Gezien het Verdrag betreffende de werking van de Europese Unie, en met name artikel 209, lid 1,

Gezien het voorstel van de Europese Commissie,

Na toezending van het ontwerp van wetgevingshandeling aan de nationale parlementen,

Handelend volgens de gewone wetgevingsprocedure, in het licht van de gemeenschappelijke ontwerptekst goedgekeurd door het Bemiddelingscomité op 31 oktober 2011(1),

Overwegende hetgeen volgt:

  1. Het beleid van de Unie op gebied van ontwikkelingssamenwerking heeft de vermindering en uiteindelijk de uitbanning van de armoede tot doel.

  2. De Unie heeft zich, als lid van de Wereldhandelsorganisatie (WTO), ertoe verbonden de handel te integreren in ontwikkelingsstrategieën en het internationale handelsverkeer te stimuleren om ontwikkeling te bevorderen en armoede wereldwijd terug te dringen en op lange termijn uit te bannen.

  3. De Unie steunt de groep landen in Afrika, het Caribisch gebied en de Stille Oceaan (ACS-landen) bij hun inspanningen voor armoedebestrijding en duurzame economische en sociale ontwikkeling en erkent het belang van hun basisproducten.

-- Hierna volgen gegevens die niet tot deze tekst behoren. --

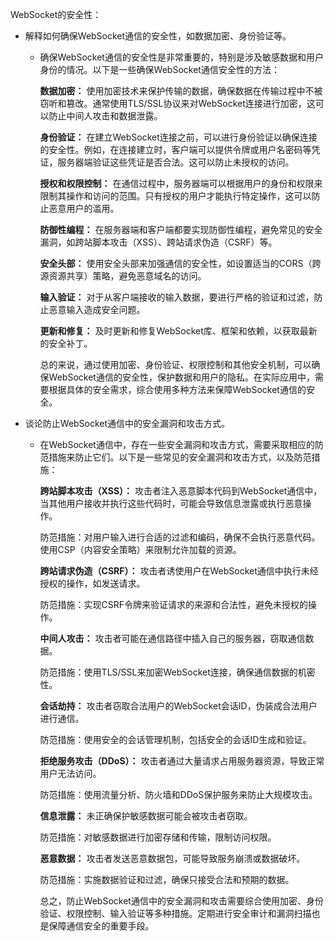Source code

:  WebSocket的安全性：

   - 解释如何确保WebSocket通信的安全性，如数据加密、身份验证等。

        - 确保WebSocket通信的安全性是非常重要的，特别是涉及敏感数据和用户身份的情况。以下是一些确保WebSocket通信安全性的方法：

          **数据加密：** 使用加密技术来保护传输的数据，确保数据在传输过程中不被窃听和篡改。通常使用TLS/SSL协议来对WebSocket连接进行加密，这可以防止中间人攻击和数据泄露。

          **身份验证：** 在建立WebSocket连接之前，可以进行身份验证以确保连接的安全性。例如，在连接建立时，客户端可以提供令牌或用户名密码等凭证，服务器端验证这些凭证是否合法。这可以防止未授权的访问。

          **授权和权限控制：** 在通信过程中，服务器端可以根据用户的身份和权限来限制其操作和访问的范围。只有授权的用户才能执行特定操作，这可以防止恶意用户的滥用。

          **防御性编程：** 在服务器端和客户端都要实现防御性编程，避免常见的安全漏洞，如跨站脚本攻击（XSS）、跨站请求伪造（CSRF）等。

          **安全头部：** 使用安全头部来加强通信的安全性，如设置适当的CORS（跨源资源共享）策略，避免恶意域名的访问。

          **输入验证：** 对于从客户端接收的输入数据，要进行严格的验证和过滤，防止恶意输入造成安全问题。

          **更新和修复：** 及时更新和修复WebSocket库、框架和依赖，以获取最新的安全补丁。

          总的来说，通过使用加密、身份验证、权限控制和其他安全机制，可以确保WebSocket通信的安全性，保护数据和用户的隐私。在实际应用中，需要根据具体的安全需求，综合使用多种方法来保障WebSocket通信的安全。

   - 谈论防止WebSocket通信中的安全漏洞和攻击方式。

        - 在WebSocket通信中，存在一些安全漏洞和攻击方式，需要采取相应的防范措施来防止它们。以下是一些常见的安全漏洞和攻击方式，以及防范措施：

          **跨站脚本攻击（XSS）：** 攻击者注入恶意脚本代码到WebSocket通信中，当其他用户接收并执行这些代码时，可能会导致信息泄露或执行恶意操作。

          防范措施：对用户输入进行合适的过滤和编码，确保不会执行恶意代码。使用CSP（内容安全策略）来限制允许加载的资源。

          **跨站请求伪造（CSRF）：** 攻击者诱使用户在WebSocket通信中执行未经授权的操作，如发送请求。

          防范措施：实现CSRF令牌来验证请求的来源和合法性，避免未授权的操作。

          **中间人攻击：** 攻击者可能在通信路径中插入自己的服务器，窃取通信数据。

          防范措施：使用TLS/SSL来加密WebSocket连接，确保通信数据的机密性。

          **会话劫持：** 攻击者窃取合法用户的WebSocket会话ID，伪装成合法用户进行通信。

          防范措施：使用安全的会话管理机制，包括安全的会话ID生成和验证。

          **拒绝服务攻击（DDoS）：** 攻击者通过大量请求占用服务器资源，导致正常用户无法访问。

          防范措施：使用流量分析、防火墙和DDoS保护服务来防止大规模攻击。

          **信息泄露：** 未正确保护敏感数据可能会被攻击者窃取。

          防范措施：对敏感数据进行加密存储和传输，限制访问权限。

          **恶意数据：** 攻击者发送恶意数据包，可能导致服务崩溃或数据破坏。

          防范措施：实施数据验证和过滤，确保只接受合法和预期的数据。

          总之，防止WebSocket通信中的安全漏洞和攻击需要综合使用加密、身份验证、权限控制、输入验证等多种措施。定期进行安全审计和漏洞扫描也是保障通信安全的重要手段。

  4. De Unie heeft zich verbonden tot het verlenen van steun voor de vlotte en geleidelijke integratie van de ontwikkelingslanden in de wereldeconomie met het oog op duurzame ontwikkeling. De belangrijkste bananenuitvoerende ACS-landen kunnen wellicht met problemen worden geconfronteerd, door de veranderende handelsvoorwaarden, met name de liberalisering van het tarief van Most Favoured Nation in het kader van de WTO en de bestaande of toekomstige bilaterale of regionale overeenkomsten tussen de Unie en landen in Latijns-Amerika. Daarom moet Verordening (EG) nr. 1905/2006 van het Europees Parlement en de Raad worden aangevuld met een programma van begeleidende maatregelen voor de ACS-bananensector („het BAM-programma”)(2).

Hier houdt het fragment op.